Variables
you gotta have Data! Data is the fuel that statistics runs on.
Statistics is the study of how to collect, organize, analyze, and interpret data
To get data you gotta measure, count or manipulate something. The thing you measure, count, or manipilate is called a variable.
In statistics variables come in several flavor pairs.
Quantitative.............................
Qualitative
Discrete...................................
Continuous
Independent............................Dependent
Qualitative variables are those variables in which an object or person can be placed into a category. The notion that one category is higher or lower than another must not make sense in this situation. Selecting people on the basis of eye color would be an example of using a qualitative variable. It makes no sense to say that having blue eyes is superior to having brown eyes.

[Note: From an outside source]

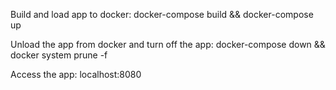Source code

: Build and load app to docker: docker-compose build && docker-compose up

Unload the app from docker and turn off the app: docker-compose down && docker system prune -f

Access the app: localhost:8080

Quantitative variables are used when you want to say how much or how little of a certain charasteristic one person has relative to another person. A persons weight is an example of a quantitative variable.
Quantitative variables can be further divided into two subgroups,
Descrete and Continuous. Continuous variables assume all real numbers between two given numbers. A persons weight is an example of a continuous variable, since weight can assume all values between zero and some specific number.
Descrete variables assume only whole number values such as 0,1,2,3, etc, The number of kittens in a litter is an example of a descrete variable.
The independent, dependent notion is used in situations in which one is interested in manipulating one variable (independent) and observing the effects on another variable (dependent). For example, a reseacher may want to know if keyboard styles (the independent variable) have an effect on typing speeds(the dependent variable).